▸ Assigned task
An exact transcription of every record is needed.

··········

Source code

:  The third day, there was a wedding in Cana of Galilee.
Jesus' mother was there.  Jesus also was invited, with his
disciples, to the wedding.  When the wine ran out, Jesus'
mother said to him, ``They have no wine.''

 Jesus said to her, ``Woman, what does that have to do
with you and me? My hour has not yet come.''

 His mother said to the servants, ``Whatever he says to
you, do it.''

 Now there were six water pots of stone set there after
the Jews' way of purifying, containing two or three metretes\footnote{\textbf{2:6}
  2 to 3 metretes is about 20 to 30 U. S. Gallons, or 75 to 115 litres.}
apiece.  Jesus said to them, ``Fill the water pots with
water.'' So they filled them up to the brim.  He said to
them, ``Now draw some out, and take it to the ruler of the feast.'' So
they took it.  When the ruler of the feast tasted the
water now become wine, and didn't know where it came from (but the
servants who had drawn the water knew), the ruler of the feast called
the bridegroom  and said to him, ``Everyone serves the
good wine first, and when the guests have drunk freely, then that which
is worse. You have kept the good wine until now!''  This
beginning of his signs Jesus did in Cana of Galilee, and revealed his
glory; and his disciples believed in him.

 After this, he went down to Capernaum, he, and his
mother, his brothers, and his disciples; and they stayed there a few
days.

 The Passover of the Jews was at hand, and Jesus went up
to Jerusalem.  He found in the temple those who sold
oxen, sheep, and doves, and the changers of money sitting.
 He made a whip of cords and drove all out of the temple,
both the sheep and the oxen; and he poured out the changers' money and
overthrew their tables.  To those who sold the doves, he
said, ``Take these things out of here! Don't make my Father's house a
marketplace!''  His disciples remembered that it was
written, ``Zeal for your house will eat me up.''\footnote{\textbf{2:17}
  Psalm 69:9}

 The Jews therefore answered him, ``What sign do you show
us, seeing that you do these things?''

··········

▸ Reply to the task
Source code

:  The third day, there was a wedding in Cana of Galilee.
Jesus' mother was there.  Jesus also was invited, with his
disciples, to the wedding.  When the wine ran out, Jesus'
mother said to him, ``They have no wine.''

 Jesus said to her, ``Woman, what does that have to do
with you and me? My hour has not yet come.''

 His mother said to the servants, ``Whatever he says to
you, do it.''

 Now there were six water pots of stone set there after
the Jews' way of purifying, containing two or three metretes\footnote{\textbf{2:6}
  2 to 3 metretes is about 20 to 30 U. S. Gallons, or 75 to 115 litres.}
apiece.  Jesus said to them, ``Fill the water pots with
water.'' So they filled them up to the brim.  He said to
them, ``Now draw some out, and take it to the ruler of the feast.'' So
they took it.  When the ruler of the feast tasted the
water now become wine, and didn't know where it came from (but the
servants who had drawn the water knew), the ruler of the feast called
the bridegroom  and said to him, ``Everyone serves the
good wine first, and when the guests have drunk freely, then that which
is worse. You have kept the good wine until now!''  This
beginning of his signs Jesus did in Cana of Galilee, and revealed his
glory; and his disciples believed in him.

 After this, he went down to Capernaum, he, and his
mother, his brothers, and his disciples; and they stayed there a few
days.

 The Passover of the Jews was at hand, and Jesus went up
to Jerusalem.  He found in the temple those who sold
oxen, sheep, and doves, and the changers of money sitting.
 He made a whip of cords and drove all out of the temple,
both the sheep and the oxen; and he poured out the changers' money and
overthrew their tables.  To those who sold the doves, he
said, ``Take these things out of here! Don't make my Father's house a
marketplace!''  His disciples remembered that it was
written, ``Zeal for your house will eat me up.''\footnote{\textbf{2:17}
  Psalm 69:9}

 The Jews therefore answered him, ``What sign do you show
us, seeing that you do these things?''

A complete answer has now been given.